▸ **INPUT RECORDS**:

┌──

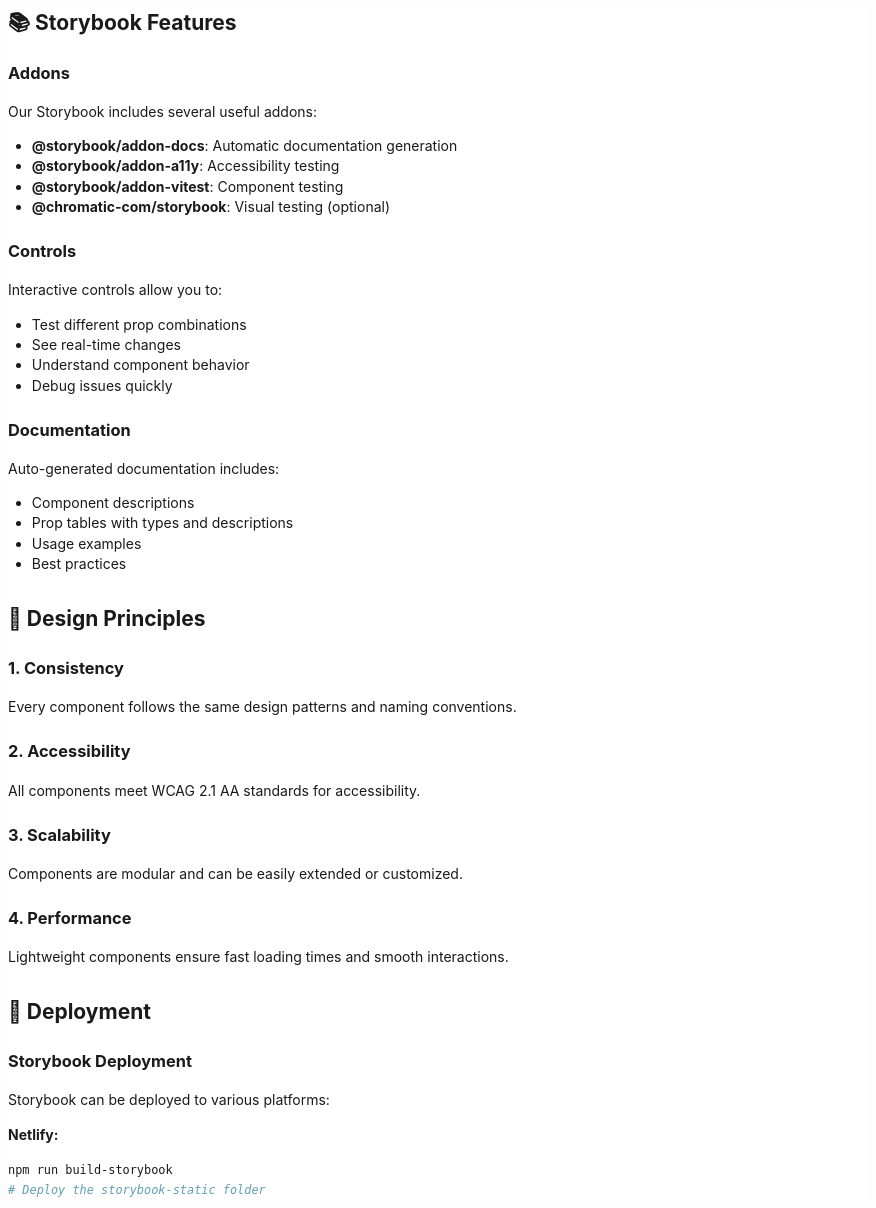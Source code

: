 ## 📚 Storybook Features

### Addons

Our Storybook includes several useful addons:

- **@storybook/addon-docs**: Automatic documentation generation
- **@storybook/addon-a11y**: Accessibility testing
- **@storybook/addon-vitest**: Component testing
- **@chromatic-com/storybook**: Visual testing (optional)

### Controls

Interactive controls allow you to:
- Test different prop combinations
- See real-time changes
- Understand component behavior
- Debug issues quickly

### Documentation

Auto-generated documentation includes:
- Component descriptions
- Prop tables with types and descriptions
- Usage examples
- Best practices

## 🎯 Design Principles

### 1. Consistency
Every component follows the same design patterns and naming conventions.

### 2. Accessibility
All components meet WCAG 2.1 AA standards for accessibility.

### 3. Scalability
Components are modular and can be easily extended or customized.

### 4. Performance
Lightweight components ensure fast loading times and smooth interactions.

## 🚀 Deployment

### Storybook Deployment

Storybook can be deployed to various platforms:

**Netlify:**
```bash
npm run build-storybook
# Deploy the storybook-static folder
```
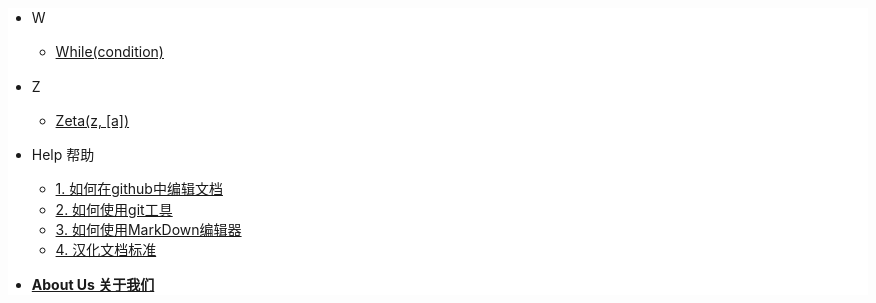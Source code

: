 * W
  - [While(condition)](W/While)
* Z
  - [Zeta(z, [a])](Z/Zeta)
* Help 帮助
  - [1. 如何在github中编辑文档]()
  - [2. 如何使用git工具]()
  - [3. 如何使用MarkDown编辑器]()
  - [4. 汉化文档标准]()

* [**About Us 关于我们**](AboutUs/AboutUs)
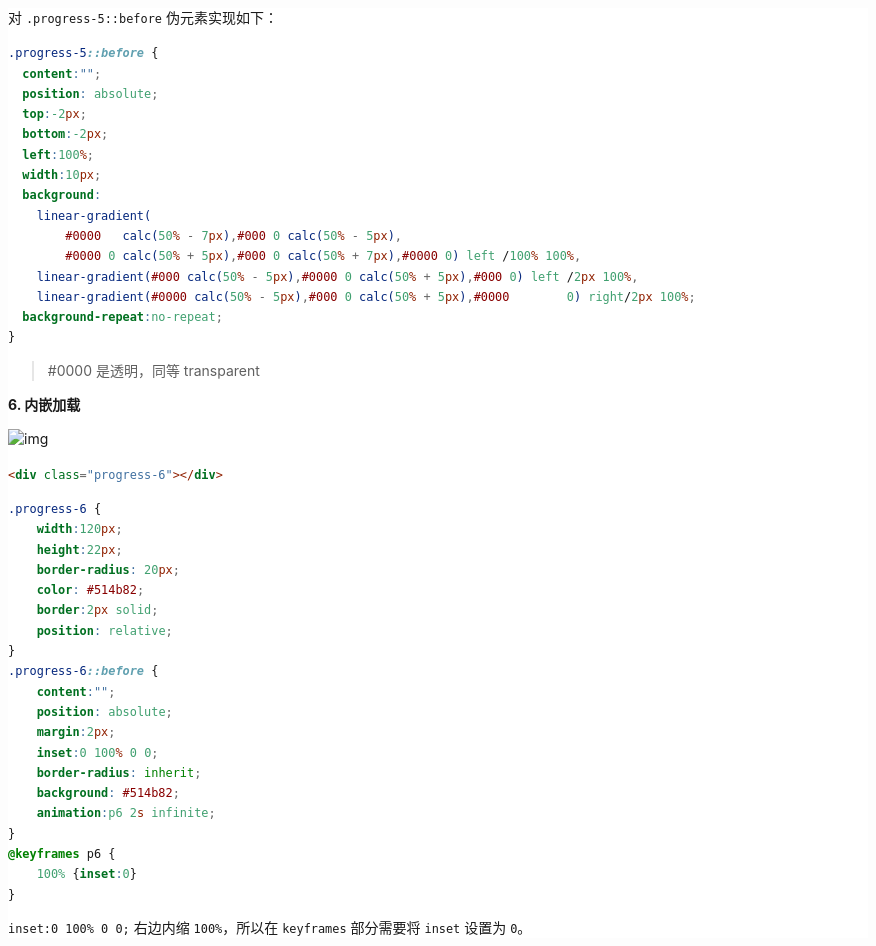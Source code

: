 对 `.progress-5::before` 伪元素实现如下：

```css
.progress-5::before {
  content:"";
  position: absolute;
  top:-2px;
  bottom:-2px;
  left:100%;
  width:10px;
  background:
    linear-gradient(
        #0000   calc(50% - 7px),#000 0 calc(50% - 5px),
        #0000 0 calc(50% + 5px),#000 0 calc(50% + 7px),#0000 0) left /100% 100%,
    linear-gradient(#000 calc(50% - 5px),#0000 0 calc(50% + 5px),#000 0) left /2px 100%,
    linear-gradient(#0000 calc(50% - 5px),#000 0 calc(50% + 5px),#0000        0) right/2px 100%;
  background-repeat:no-repeat;
}
```

> \#0000 是透明，同等 transparent

**6. 内嵌加载**

![img](/images/html/css/cssui/load/10010.gif)

```html
<div class="progress-6"></div>
```

```css
.progress-6 {
    width:120px;
    height:22px;
    border-radius: 20px;
    color: #514b82;
    border:2px solid;
    position: relative;
}
.progress-6::before {
    content:"";
    position: absolute;
    margin:2px;
    inset:0 100% 0 0;
    border-radius: inherit;
    background: #514b82;
    animation:p6 2s infinite;
}
@keyframes p6 {
    100% {inset:0}
}
```

`inset:0 100% 0 0;` 右边内缩 `100%`，所以在 `keyframes` 部分需要将 `inset` 设置为 `0`。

└──

▸ **WORK ORDER**:
Go through the material above, and wherever a line holds the word "linear", copy it.

▸ **ANSWER SECTION**:
    linear-gradient(
    linear-gradient(#000 calc(50% - 5px),#0000 0 calc(50% + 5px),#000 0) left /2px 100%,
    linear-gradient(#0000 calc(50% - 5px),#000 0 calc(50% + 5px),#0000        0) right/2px 100%;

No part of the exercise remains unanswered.